The Captain shrugged. “We have the lifeboats.”

I was glad to get ashore from that vessel and settle myself for a few days in a pleasant but certainly not immaculate Chinese inn. And from there, with Chinese friends, I travelled slowly by bus into the back country through the handsomest citrus groves in the world, the trees rich with oranges and pumeloes which the kindly farmers plucked for us as we passed. We went as far as the inner mountains, and there the bus stopped, for the mountains belonged to the Communists hiding there, or if one preferred, the “bandits.” The bus driver was a daring, not to say a wild man, in spite of his calm face and miraculous sense of humor. The bus was an old American castoff, and every hour or two it broke down and we all got out and waited while the driver patched up the engine with bits of wire and string. It always started again, he shouted and we climbed in and went on. Once while he tinkered I observed that there was no hood to the engine.

“Where is the hood?” I asked.

He looked up, his face streaked with oil. “That lid,” he said with contempt, “it was take — it — up, take — it — down, and for what? I took it off altogether.”

The engine burst into loud snorts, he yelled, and we climbed in.

And travelling south through the rich province of Kwangtung, I learned for the first time how the heavy brown sugar was made which I had eaten since childhood as a delicacy. The cane is crushed by a press pulled by slow-moving water buffalo, and a stream of thin whitish-green sweet water pours from a spout into buckets. This water is boiled down very much as maple sugar water is boiled in Vermont, until it is thick and dark. Then it is poured into huge shallow tins and cut into squares like fudge.
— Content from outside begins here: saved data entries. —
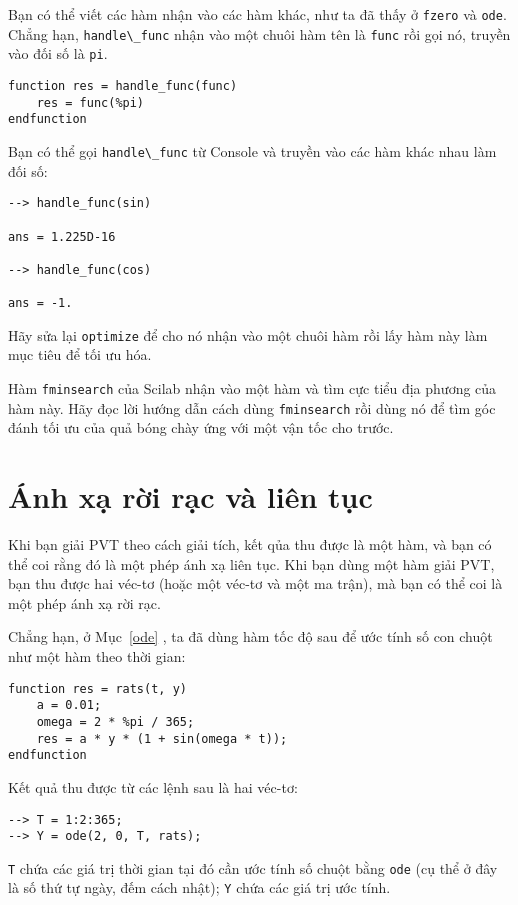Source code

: \documentclass[12pt]{book}
\begin{document}
\begin{ex}
Bạn có thể viết các hàm nhận vào các hàm khác, như ta đã thấy  
ở {\tt fzero} và {\tt ode}. Chẳng hạn, \verb#handle\_func# nhận vào 
một chuôi hàm tên là {\tt func} rồi gọi nó, truyền vào đối số là  {\tt pi}.

\begin{verbatim}
function res = handle_func(func)
    res = func(%pi)
endfunction
\end{verbatim}
%
Bạn có thể gọi \verb#handle\_func# từ  Console và truyền
vào các  hàm khác nhau làm đối số:

\begin{verbatim}
--> handle_func(sin)

ans = 1.225D-16

--> handle_func(cos)

ans = -1.
\end{verbatim}
%
Hãy sửa lại  {\tt optimize} để cho nó nhận vào một chuôi hàm rồi 
lấy hàm này làm mục tiêu để tối ưu hóa.
\end{ex}

\begin{ex}
Hàm  {\tt fminsearch} của Scilab nhận vào một hàm và tìm 
cực tiểu địa phương của hàm này. Hãy đọc lời hướng dẫn cách dùng  
{\tt fminsearch} rồi dùng nó để tìm góc đánh tối ưu của quả bóng 
chày ứng với một  vận tốc cho trước. 
\end{ex}


\section{Ánh xạ rời rạc và liên tục }

Khi bạn giải PVT theo cách giải tích, kết qủa thu được là một hàm, 
và bạn có thể coi rằng đó là một phép ánh xạ liên tục. Khi bạn 
dùng một hàm giải PVT, bạn thu được hai véc-tơ (hoặc một véc-tơ 
và một ma trận), mà bạn có thể coi là một phép ánh xạ rời rạc.

Chẳng hạn, ở Mục~\ref{ode} , ta đã dùng hàm tốc độ sau để 
ước tính số con chuột như một hàm theo thời gian: 

\begin{verbatim}
function res = rats(t, y)
    a = 0.01;
    omega = 2 * %pi / 365;
    res = a * y * (1 + sin(omega * t));
endfunction
\end{verbatim}
%
Kết quả thu được từ các lệnh sau là hai véc-tơ:

\begin{verbatim}
--> T = 1:2:365;
--> Y = ode(2, 0, T, rats);
\end{verbatim}
%
{\tt T} chứa các giá trị thời gian tại đó cần ước tính số chuột bằng {\tt ode}
(cụ thể ở đây là số thứ tự ngày, đếm cách nhật); 
{\tt Y} chứa các giá trị ước tính.
\end{document}
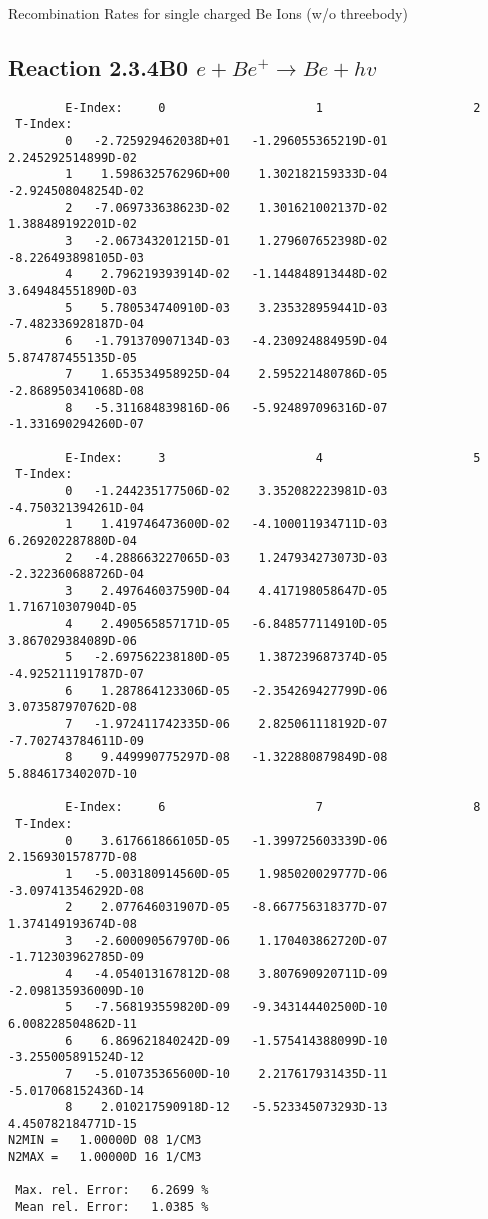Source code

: \documentclass[12pt,dvipdfmx]{article}
\begin{document}
  Recombination Rates for single charged Be Ions (w/o threebody)

\subsection{
Reaction 2.3.4B0  $e + Be^+ \rightarrow Be + hv$
}


\begin{small}\begin{verbatim}
        E-Index:     0                     1                     2
 T-Index:
        0   -2.725929462038D+01   -1.296055365219D-01    2.245292514899D-02
        1    1.598632576296D+00    1.302182159333D-04   -2.924508048254D-02
        2   -7.069733638623D-02    1.301621002137D-02    1.388489192201D-02
        3   -2.067343201215D-01    1.279607652398D-02   -8.226493898105D-03
        4    2.796219393914D-02   -1.144848913448D-02    3.649484551890D-03
        5    5.780534740910D-03    3.235328959441D-03   -7.482336928187D-04
        6   -1.791370907134D-03   -4.230924884959D-04    5.874787455135D-05
        7    1.653534958925D-04    2.595221480786D-05   -2.868950341068D-08
        8   -5.311684839816D-06   -5.924897096316D-07   -1.331690294260D-07

        E-Index:     3                     4                     5
 T-Index:
        0   -1.244235177506D-02    3.352082223981D-03   -4.750321394261D-04
        1    1.419746473600D-02   -4.100011934711D-03    6.269202287880D-04
        2   -4.288663227065D-03    1.247934273073D-03   -2.322360688726D-04
        3    2.497646037590D-04    4.417198058647D-05    1.716710307904D-05
        4    2.490565857171D-05   -6.848577114910D-05    3.867029384089D-06
        5   -2.697562238180D-05    1.387239687374D-05   -4.925211191787D-07
        6    1.287864123306D-05   -2.354269427799D-06    3.073587970762D-08
        7   -1.972411742335D-06    2.825061118192D-07   -7.702743784611D-09
        8    9.449990775297D-08   -1.322880879849D-08    5.884617340207D-10

        E-Index:     6                     7                     8
 T-Index:
        0    3.617661866105D-05   -1.399725603339D-06    2.156930157877D-08
        1   -5.003180914560D-05    1.985020029777D-06   -3.097413546292D-08
        2    2.077646031907D-05   -8.667756318377D-07    1.374149193674D-08
        3   -2.600090567970D-06    1.170403862720D-07   -1.712303962785D-09
        4   -4.054013167812D-08    3.807690920711D-09   -2.098135936009D-10
        5   -7.568193559820D-09   -9.343144402500D-10    6.008228504862D-11
        6    6.869621840242D-09   -1.575414388099D-10   -3.255005891524D-12
        7   -5.010735365600D-10    2.217617931435D-11   -5.017068152436D-14
        8    2.010217590918D-12   -5.523345073293D-13    4.450782184771D-15
N2MIN =   1.00000D 08 1/CM3
N2MAX =   1.00000D 16 1/CM3

 Max. rel. Error:   6.2699 %
 Mean rel. Error:   1.0385 %

\end{verbatim}\end{small}
\end{document}
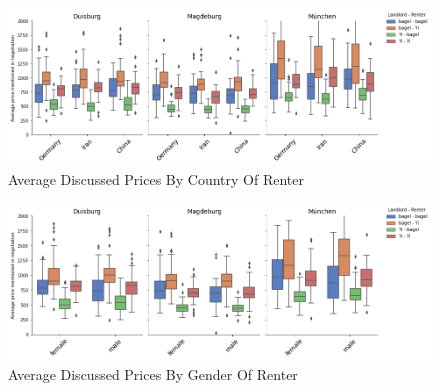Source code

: \documentclass[runningheads]{llncs}
\begin{document}
\begin{figure}[h]
    \includegraphics[width=1\textwidth]{plots/country_box.png}
    \caption[eval]{Average Discussed Prices By Country Of Renter}
    \label{fig:country_avgprice}
\end{figure}

\begin{figure}[h]
    \includegraphics[width=1\textwidth]{plots/gender_box.png}
    \caption[eval]{Average Discussed Prices By Gender Of Renter}
    \label{fig:gender_avgprice}
\end{figure}
\end{document}
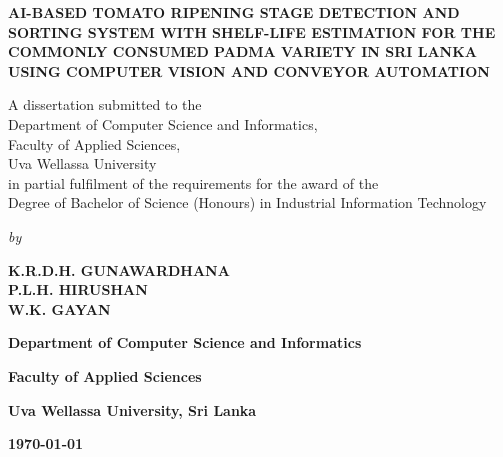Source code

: \begin{titlepage}
    \centering

    \textbf{\Large AI-BASED TOMATO RIPENING STAGE DETECTION AND SORTING SYSTEM WITH SHELF-LIFE ESTIMATION FOR THE COMMONLY CONSUMED PADMA VARIETY IN SRI LANKA USING COMPUTER VISION AND CONVEYOR AUTOMATION}

    \vfill

    \begin{center}
        A dissertation submitted to the \\
        Department of Computer Science and Informatics, \\
        Faculty of Applied Sciences, \\
        Uva Wellassa University \\
        in partial fulfilment of the requirements for the award of the \\
        Degree of Bachelor of Science (Honours) in Industrial Information Technology
    \end{center}

    \vfill

    \textit{by}

    \begin{center}
        \textbf{\large K.R.D.H. GUNAWARDHANA} \\
        \textbf{\large P.L.H. HIRUSHAN} \\
        \textbf{\large W.K. GAYAN} \\
    \end{center}

    \vfill

    \textbf{\large Department of Computer Science and Informatics}

    \textbf{\large Faculty of Applied Sciences}

    \textbf{\large Uva Wellassa University, Sri Lanka}

    \vspace{0.5cm}

    \textbf{\large \monthyeardate\today}
\end{titlepage}
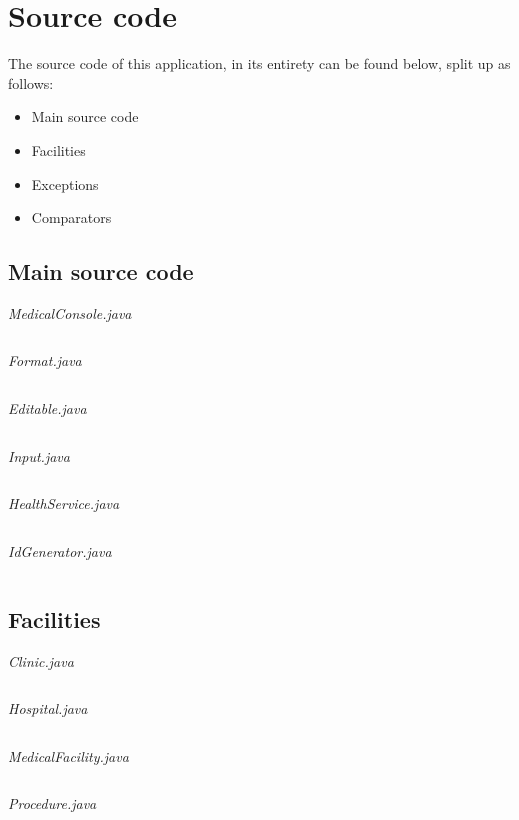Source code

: \documentclass{article}
\begin{document}
	\section{Source code}\label{sec:code} %
	The source code of this application, in its entirety can be found below, split up as follows: 
	\begin{itemize}
		\item Main source code 
		\item Facilities
		\item Exceptions
		\item Comparators
	\end{itemize}

	\subsection{Main source code}\label{sub:main_source_code} %
	\textit{MedicalConsole.java}
	\inputminted{java}{src/main/java/com/yvesstraten/medicalconsole/MedicalConsole.java}

	\textit{Format.java}
	\inputminted{java}{src/main/java/com/yvesstraten/medicalconsole/Format.java}

	\textit{Editable.java}
	\inputminted{java}{src/main/java/com/yvesstraten/medicalconsole/Editable.java}

	\textit{Input.java}
	\inputminted{java}{src/main/java/com/yvesstraten/medicalconsole/Input.java}

	\textit{HealthService.java}
	\inputminted{java}{src/main/java/com/yvesstraten/medicalconsole/HealthService.java}

	\textit{IdGenerator.java}
	\inputminted{java}{src/main/java/com/yvesstraten/medicalconsole/IdGenerator.java}

	\subsection{Facilities}\label{sub:facilities} %
	\textit{Clinic.java}
	\inputminted{java}{src/main/java/com/yvesstraten/medicalconsole/facilities/Clinic.java}

	\textit{Hospital.java}
	\inputminted{java}{src/main/java/com/yvesstraten/medicalconsole/facilities/Hospital.java}

	\textit{MedicalFacility.java}
	\inputminted{java}{src/main/java/com/yvesstraten/medicalconsole/facilities/MedicalFacility.java}

	\textit{Procedure.java}
	\inputminted{java}{src/main/java/com/yvesstraten/medicalconsole/facilities/Procedure.java}
\end{document}
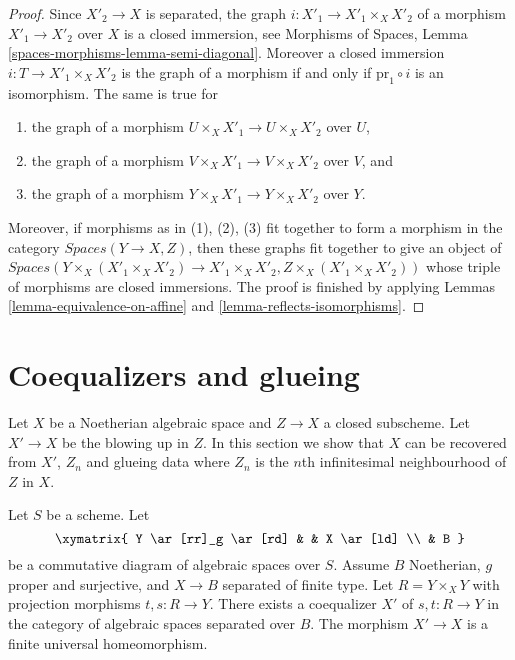 \begin{proof}
Since $X'_2 \to X$ is separated, the graph $i : X'_1 \to X'_1 \times_X X'_2$
of a morphism $X'_1 \to X'_2$ over $X$ is a closed immersion, see
Morphisms of Spaces, Lemma \ref{spaces-morphisms-lemma-semi-diagonal}.
Moreover a closed immersion $i : T \to X'_1 \times_X X'_2$ is the graph of a
morphism if and only if $\text{pr}_1 \circ i$ is an isomorphism.
The same is true for
\begin{enumerate}
\item the graph of a morphism $U \times_X X'_1 \to U \times_X X'_2$ over $U$,
\item the graph of a morphism $V \times_X X'_1 \to V \times_X X'_2$ over $V$,
and
\item the graph of a morphism $Y \times_X X'_1 \to Y \times_X X'_2$ over $Y$.
\end{enumerate}
Moreover, if morphisms as in (1), (2), (3) fit together to form a
morphism in the category $\textit{Spaces}(Y \to X, Z)$, then these
graphs fit together to give an object of
$\textit{Spaces}(Y \times_X (X'_1 \times_X X'_2) \to X'_1 \times_X X'_2,
Z \times_X (X'_1 \times_X X'_2))$
whose triple of morphisms are closed immersions. The proof is finished
by applying Lemmas \ref{lemma-equivalence-on-affine} and
\ref{lemma-reflects-isomorphisms}.
\end{proof}







\section{Coequalizers and glueing}
\label{section-coequalizer-glue}

\noindent
Let $X$ be a Noetherian algebraic space and $Z \to X$ a closed subscheme.
Let $X' \to X$ be the blowing up in $Z$. In this section we show that
$X$ can be recovered from $X'$, $Z_n$ and glueing data where $Z_n$
is the $n$th infinitesimal neighbourhood of $Z$ in $X$.

\begin{lemma}
\label{lemma-coequalizer}
Let $S$ be a scheme. Let
$$
\xymatrix{
Y \ar[rr]_g \ar[rd] & & X \ar[ld] \\
& B
}
$$
be a commutative diagram of algebraic spaces over $S$. Assume
$B$ Noetherian, $g$ proper and surjective, and $X \to B$ separated
of finite type. Let $R = Y \times_X Y$ with projection morphisms
$t, s : R \to Y$.  There exists a coequalizer $X'$ of $s, t : R \to Y$
in the category of algebraic spaces separated over $B$. The morphism
$X' \to X$ is a finite universal homeomorphism.
\end{lemma}

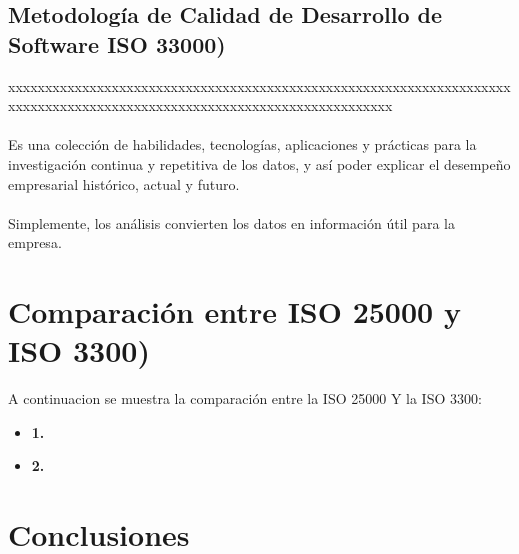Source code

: \documentclass[preprint,12pt]{elsarticle}
\begin{document}
	\subsection{\textbf{Metodología de Calidad de Desarrollo de Software ISO 33000) }}
	xxxxxxxxxxxxxxxxxxxxxxxxxxxxxxxxxxxxxxxxxxxxxxxxxxxxxxxxxxxxxxxxxxxxxxxxxxxxxxxxxxxxxxxxxxxxxxxxxxxxxxxxxxxxxxxxxxxxxxxx \\\\
Es una colección de habilidades, tecnologías, aplicaciones y prácticas para la investigación continua y repetitiva de los datos, y así poder explicar el desempeño empresarial histórico, actual y futuro. \\
\\Simplemente, los análisis convierten los datos en información útil para la empresa.



\section{Comparación entre ISO 25000 y ISO 3300)}
A continuacion se muestra la comparación entre la ISO 25000 Y la ISO 3300:
	
	\begin{itemize}

	\item{\textbf{1.}} 
	\item{\textbf{2.}} 
\end{itemize}


\section{Conclusiones}


	\newpage
	
		
\end{document}
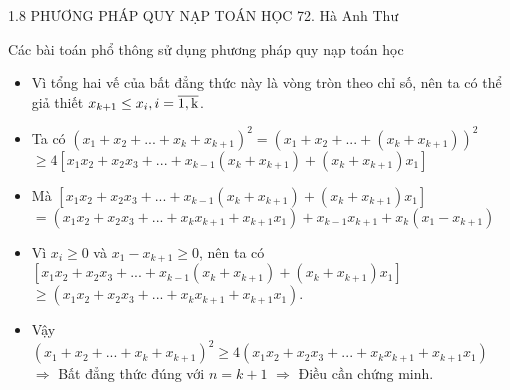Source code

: \begin{frame}{1.8 PHƯƠNG PHÁP QUY NẠP TOÁN HỌC \hspace{2cm}  72. Hà Anh Thư} 
\begin{block}{Các bài toán phổ thông sử dụng phương pháp quy nạp toán học}
\begin{itemize}
    \item Vì tổng hai vế của bất đẳng thức này là vòng tròn theo chỉ số, nên ta có thể giả thiết $x_{k + 1} \le x_i, i = \overline{\rm 1, k}$.
    \pause
    \item Ta có $(x_1 + x_2 + ... + x_k + x_{k + 1})^2 = (x_1 + x_2 + ... + (x_k + x_{k + 1}))^2$ \\
        $\ge 4[x_1x_2 + x_2x_3 + ... + x_{k - 1}(x_k + x_{k + 1}) + (x_k + x_{k + 1})x_1]$
    \pause
    \item Mà $[x_1x_2 + x_2x_3 + ... + x_{k - 1}(x_k + x_{k + 1}) + (x_k + x_{k + 1})x_1]$ \\
        $= (x_1x_2 + x_2x_3 + ... + x_kx_{k + 1} + x_{k + 1}x_1) + x_{k - 1}x_{k+1} + x_k(x_1 - x_{k + 1})$ \\
    \pause
    \item Vì $x_i \ge 0$ và $x_1 - x_{k + 1} \ge 0$, nên ta có \\
        $[x_1x_2 + x_2x_3 + ... + x_{k - 1}(x_k + x_{k + 1}) + (x_k + x_{k + 1})x_1]$ \\
        $\ge (x_1x_2 + x_2x_3 + ... + x_kx_{k + 1} + x_{k + 1}x_1)$.
    \pause
    \item Vậy $(x_1 + x_2 + ... + x_k + x_{k + 1})^2 \ge 4(x_1x_2 + x_2x_3 + ... + x_kx_{k + 1} + x_{k + 1}x_1)$
        $\Rightarrow$ Bất đẳng thức đúng với $n = k + 1$ $\Rightarrow$ Điều cần chứng minh.
\end{itemize}
\end{block}
\end{frame}
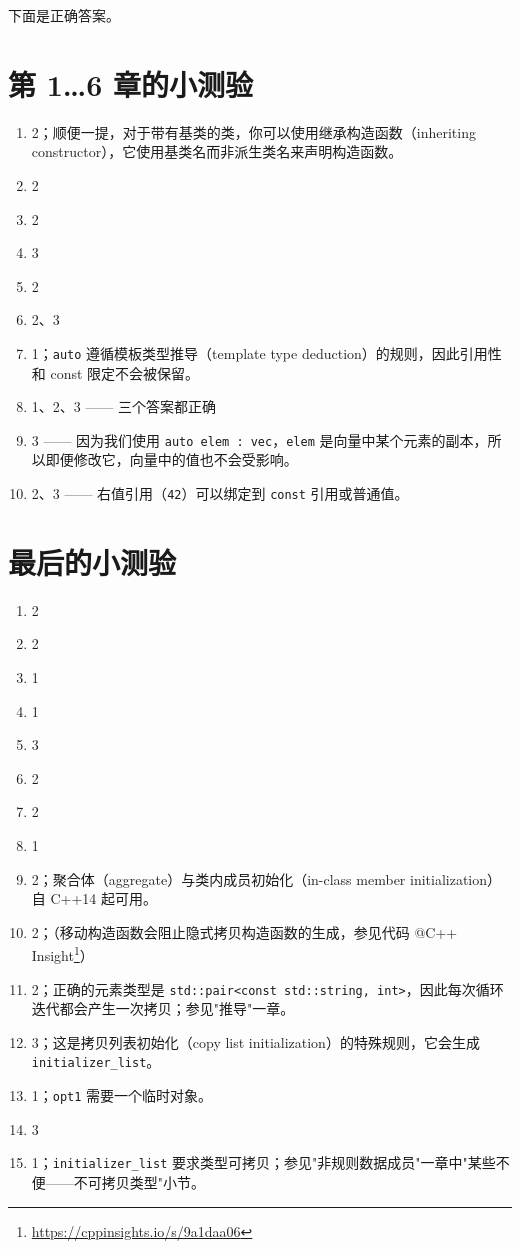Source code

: 下面是正确答案。

\section{第 1…6 章的小测验}

\begin{enumerate}
\item 2；顺便一提，对于带有基类的类，你可以使用继承构造函数（inheriting constructor），它使用基类名而非派生类名来声明构造函数。
\item 2
\item 2
\item 3
\item 2
\item 2、3
\item 1；\texttt{auto} 遵循模板类型推导（template type deduction）的规则，因此引用性和 const 限定不会被保留。
\item 1、2、3 —— 三个答案都正确
\item 3 —— 因为我们使用 \texttt{auto elem : vec}，\texttt{elem} 是向量中某个元素的副本，所以即便修改它，向量中的值也不会受影响。
\item 2、3 —— 右值引用（\texttt{42}）可以绑定到 \texttt{const} 引用或普通值。
\end{enumerate}

\section{最后的小测验}

\begin{enumerate}
\item 2
\item 2
\item 1
\item 1
\item 3
\item 2
\item 2
\item 1
\item 2；聚合体（aggregate）与类内成员初始化（in-class member initialization）自 C++14 起可用。
\item 2；（移动构造函数会阻止隐式拷贝构造函数的生成，参见代码 @C++ Insight\footnote{\url{https://cppinsights.io/s/9a1daa06}}）
\item 2；正确的元素类型是 \texttt{std::pair<const std::string, int>}，因此每次循环迭代都会产生一次拷贝；参见"推导"一章。
\item 3；这是拷贝列表初始化（copy list initialization）的特殊规则，它会生成 \texttt{initializer\_list}。
\item 1；\texttt{opt1} 需要一个临时对象。
\item 3
\item 1；\texttt{initializer\_list} 要求类型可拷贝；参见"非规则数据成员"一章中"某些不便——不可拷贝类型"小节。
\end{enumerate}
We ate quantities of it, hot and strong, and then we saw it cooled and crushed again into the coarse sugar we all knew.

And what a scene it was, the beautiful lush green countryside, the thatched roof of the circular mill, open on all sides, the buffalo yoked together or single, pulling the heavy wooden beam across their shoulders, the blue-coated peasants feeding the sugar cane into the press, and then the sugar boiling on the earthen stoves, and the children dancing about, licking their fingers, while wasps and bees droned in the warm air — it all comes back to me still, wrapped in a daze of sleepy content, the fragrance and the heat and the dancing children. They were far from the new capital, those people of the South, and when it was spoken of they were indifferent and cynical about it as about all governments. Only in the cities did I see the new and bitter slogans pasted on the walls of the buildings and the city gates, forever crying out against the “Western imperialists.”

And so southward to Canton, and I am glad that I have seen more than once the old Canton before it was “improved,” for in the old city I could walk the ancient narrow streets where the ivory dealers, the jade lapidaries, the gold and silversmiths, had their one-story shops. Each trade had its own street, in its own area, and one could watch an ivory carver use his delicate instruments to shape a tusk into the graceful flowing figure of a Kuan-yin, or make a huge ivory ball, containing within it eighteen other balls, each separate from the other, and each rolling free from every other, a magic I have never been able to comprehend, in spite of seeing it often with my own eyes. And the jade of every color, yellow, or rust red, blue, or green as spring rice, mottled as marble, or smooth and cold and white as mutton fat, every variety exquisite and put to exquisite use! I had seen triumphs of such art in the palaces of Peking, whole landscapes carved from a single huge lump of jade, but here in a Canton street I saw it actually done, a lifetime spent upon one work. The southern jades came usually from Burma, whereas the jade in Peking was brought by camel from Turkestan. It was a Chinese in the thirteenth century A.D. who discovered the mines in Burma, but not for a long time, in fact not until the latter part of the eighteenth century, did the Chinese jade lovers consider the Burmese gem as valuable as their own variety, and indeed there is a difference, the Burmese jade being a jadeite and the Turkestan a nephrite. But Chinese jade miners and Burmese alike believe that jade has miraculous qualities. The Kachins or Burmese hillmen locate the mines by a bamboo divining rod, set afire, and then, when jade is found, they perform the old rituals and ceremonies for opening the mines.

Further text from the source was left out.